» Task item
Please return the records below exactly as they appear, leaving every picture out.

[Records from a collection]
"""

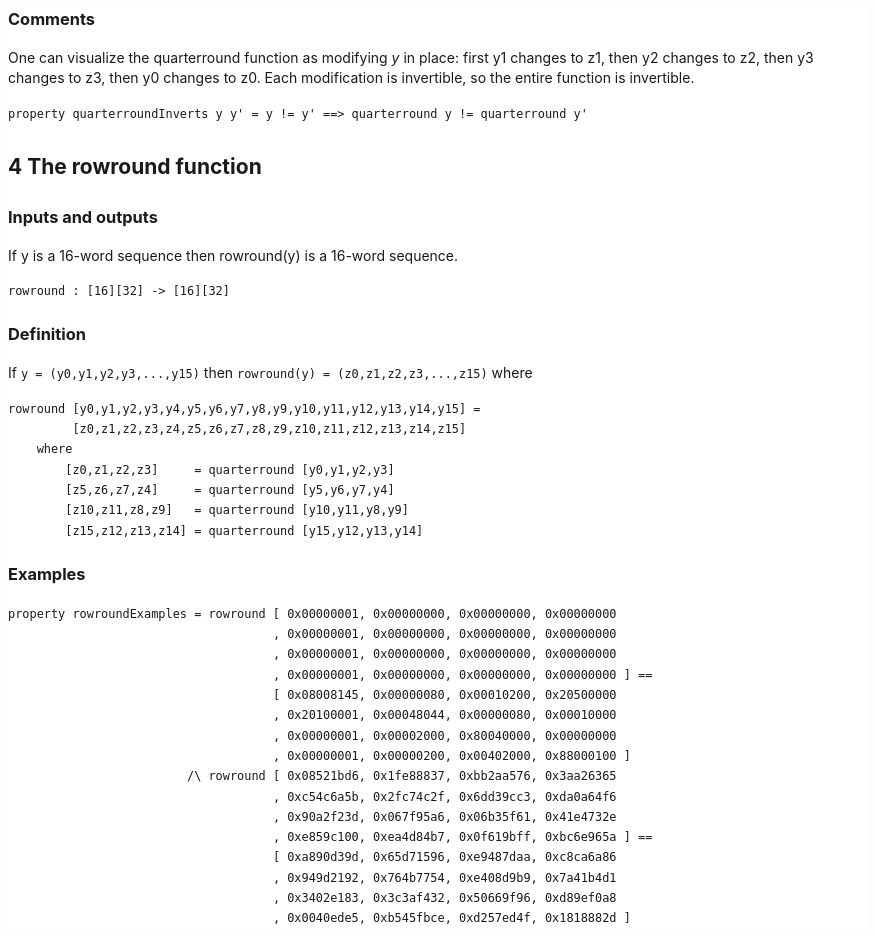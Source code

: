 ### Comments

One can visualize the quarterround function as modifying *y* in place: first y1 changes to z1, then
y2 changes to z2, then y3 changes to z3, then y0 changes to z0. Each modification is invertible, so
the entire function is invertible.

```cryptol
property quarterroundInverts y y' = y != y' ==> quarterround y != quarterround y'
```

## 4 The rowround function

### Inputs and outputs

If y is a 16-word sequence then rowround(y) is a 16-word sequence.

```cryptol
rowround : [16][32] -> [16][32]
```

### Definition

If `y = (y0,y1,y2,y3,...,y15)` then `rowround(y) = (z0,z1,z2,z3,...,z15)` where

```cryptol
rowround [y0,y1,y2,y3,y4,y5,y6,y7,y8,y9,y10,y11,y12,y13,y14,y15] =
         [z0,z1,z2,z3,z4,z5,z6,z7,z8,z9,z10,z11,z12,z13,z14,z15]
    where
        [z0,z1,z2,z3]     = quarterround [y0,y1,y2,y3]
        [z5,z6,z7,z4]     = quarterround [y5,y6,y7,y4]
        [z10,z11,z8,z9]   = quarterround [y10,y11,y8,y9]
        [z15,z12,z13,z14] = quarterround [y15,y12,y13,y14]
```

### Examples

```cryptol
property rowroundExamples = rowround [ 0x00000001, 0x00000000, 0x00000000, 0x00000000
                                     , 0x00000001, 0x00000000, 0x00000000, 0x00000000
                                     , 0x00000001, 0x00000000, 0x00000000, 0x00000000
                                     , 0x00000001, 0x00000000, 0x00000000, 0x00000000 ] ==
                                     [ 0x08008145, 0x00000080, 0x00010200, 0x20500000
                                     , 0x20100001, 0x00048044, 0x00000080, 0x00010000
                                     , 0x00000001, 0x00002000, 0x80040000, 0x00000000
                                     , 0x00000001, 0x00000200, 0x00402000, 0x88000100 ]
                         /\ rowround [ 0x08521bd6, 0x1fe88837, 0xbb2aa576, 0x3aa26365
                                     , 0xc54c6a5b, 0x2fc74c2f, 0x6dd39cc3, 0xda0a64f6
                                     , 0x90a2f23d, 0x067f95a6, 0x06b35f61, 0x41e4732e
                                     , 0xe859c100, 0xea4d84b7, 0x0f619bff, 0xbc6e965a ] ==
                                     [ 0xa890d39d, 0x65d71596, 0xe9487daa, 0xc8ca6a86
                                     , 0x949d2192, 0x764b7754, 0xe408d9b9, 0x7a41b4d1
                                     , 0x3402e183, 0x3c3af432, 0x50669f96, 0xd89ef0a8
                                     , 0x0040ede5, 0xb545fbce, 0xd257ed4f, 0x1818882d ]
```
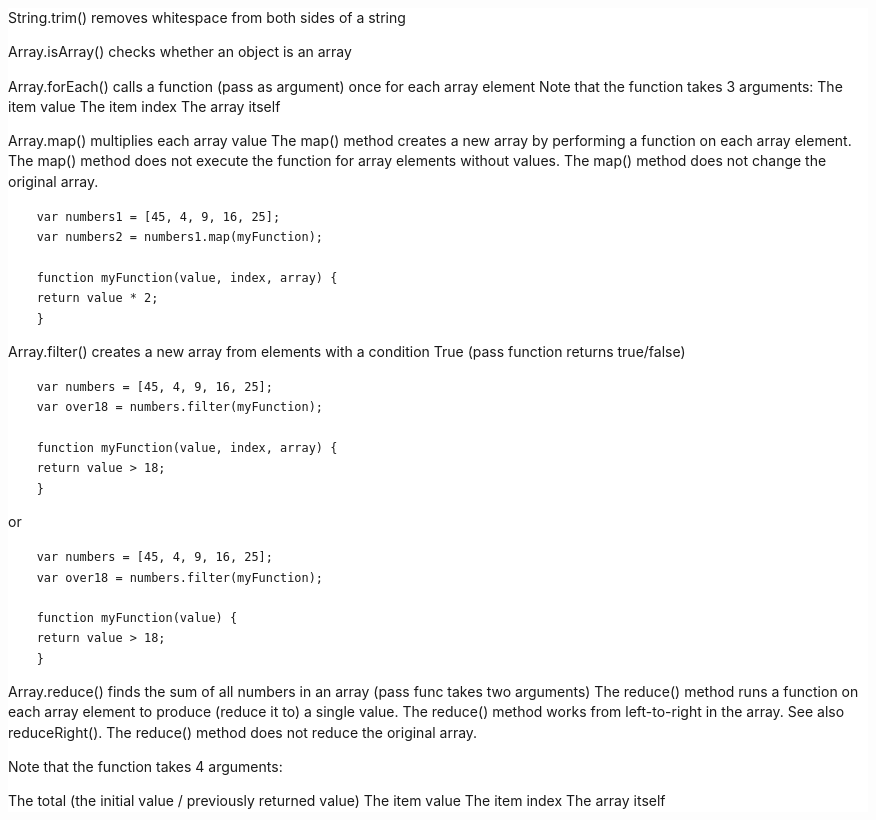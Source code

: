 String.trim()
removes whitespace from both sides of a string

Array.isArray()
checks whether an object is an array

Array.forEach()
calls a function (pass as argument) once for each array element
Note that the function takes 3 arguments:
The item value
The item index
The array itself

Array.map()
multiplies each array value
The map() method creates a new array by performing a function on each array element.
The map() method does not execute the function for array elements without values.
The map() method does not change the original array.

        var numbers1 = [45, 4, 9, 16, 25];
        var numbers2 = numbers1.map(myFunction);

        function myFunction(value, index, array) {
        return value * 2;
        }

Array.filter()
creates a new array from elements with a condition True (pass function returns true/false)

        var numbers = [45, 4, 9, 16, 25];
        var over18 = numbers.filter(myFunction);

        function myFunction(value, index, array) {
        return value > 18;
        }

or

        var numbers = [45, 4, 9, 16, 25];
        var over18 = numbers.filter(myFunction);

        function myFunction(value) {
        return value > 18;
        }

Array.reduce()
finds the sum of all numbers in an array (pass func takes two arguments)
The reduce() method runs a function on each array element to produce (reduce it to) a single value.
The reduce() method works from left-to-right in the array. See also reduceRight().
The reduce() method does not reduce the original array.

Note that the function takes 4 arguments:

The total (the initial value / previously returned value)
The item value
The item index
The array itself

"""

» Task result
Source code

: ### Comments

One can visualize the quarterround function as modifying *y* in place: first y1 changes to z1, then
y2 changes to z2, then y3 changes to z3, then y0 changes to z0. Each modification is invertible, so
the entire function is invertible.

```cryptol
property quarterroundInverts y y' = y != y' ==> quarterround y != quarterround y'
```

## 4 The rowround function

### Inputs and outputs

If y is a 16-word sequence then rowround(y) is a 16-word sequence.

```cryptol
rowround : [16][32] -> [16][32]
```

### Definition

If `y = (y0,y1,y2,y3,...,y15)` then `rowround(y) = (z0,z1,z2,z3,...,z15)` where

```cryptol
rowround [y0,y1,y2,y3,y4,y5,y6,y7,y8,y9,y10,y11,y12,y13,y14,y15] =
         [z0,z1,z2,z3,z4,z5,z6,z7,z8,z9,z10,z11,z12,z13,z14,z15]
    where
        [z0,z1,z2,z3]     = quarterround [y0,y1,y2,y3]
        [z5,z6,z7,z4]     = quarterround [y5,y6,y7,y4]
        [z10,z11,z8,z9]   = quarterround [y10,y11,y8,y9]
        [z15,z12,z13,z14] = quarterround [y15,y12,y13,y14]
```

### Examples

```cryptol
property rowroundExamples = rowround [ 0x00000001, 0x00000000, 0x00000000, 0x00000000
                                     , 0x00000001, 0x00000000, 0x00000000, 0x00000000
                                     , 0x00000001, 0x00000000, 0x00000000, 0x00000000
                                     , 0x00000001, 0x00000000, 0x00000000, 0x00000000 ] ==
                                     [ 0x08008145, 0x00000080, 0x00010200, 0x20500000
                                     , 0x20100001, 0x00048044, 0x00000080, 0x00010000
                                     , 0x00000001, 0x00002000, 0x80040000, 0x00000000
                                     , 0x00000001, 0x00000200, 0x00402000, 0x88000100 ]
                         /\ rowround [ 0x08521bd6, 0x1fe88837, 0xbb2aa576, 0x3aa26365
                                     , 0xc54c6a5b, 0x2fc74c2f, 0x6dd39cc3, 0xda0a64f6
                                     , 0x90a2f23d, 0x067f95a6, 0x06b35f61, 0x41e4732e
                                     , 0xe859c100, 0xea4d84b7, 0x0f619bff, 0xbc6e965a ] ==
                                     [ 0xa890d39d, 0x65d71596, 0xe9487daa, 0xc8ca6a86
                                     , 0x949d2192, 0x764b7754, 0xe408d9b9, 0x7a41b4d1
                                     , 0x3402e183, 0x3c3af432, 0x50669f96, 0xd89ef0a8
                                     , 0x0040ede5, 0xb545fbce, 0xd257ed4f, 0x1818882d ]
```
Source code

: String.trim()
removes whitespace from both sides of a string

Array.isArray()
checks whether an object is an array

Array.forEach()
calls a function (pass as argument) once for each array element
Note that the function takes 3 arguments:
The item value
The item index
The array itself

Array.map()
multiplies each array value
The map() method creates a new array by performing a function on each array element.
The map() method does not execute the function for array elements without values.
The map() method does not change the original array.

        var numbers1 = [45, 4, 9, 16, 25];
        var numbers2 = numbers1.map(myFunction);

        function myFunction(value, index, array) {
        return value * 2;
        }

Array.filter()
creates a new array from elements with a condition True (pass function returns true/false)

        var numbers = [45, 4, 9, 16, 25];
        var over18 = numbers.filter(myFunction);

        function myFunction(value, index, array) {
        return value > 18;
        }

or

        var numbers = [45, 4, 9, 16, 25];
        var over18 = numbers.filter(myFunction);

        function myFunction(value) {
        return value > 18;
        }

Array.reduce()
finds the sum of all numbers in an array (pass func takes two arguments)
The reduce() method runs a function on each array element to produce (reduce it to) a single value.
The reduce() method works from left-to-right in the array. See also reduceRight().
The reduce() method does not reduce the original array.

Note that the function takes 4 arguments:

The total (the initial value / previously returned value)
The item value
The item index
The array itself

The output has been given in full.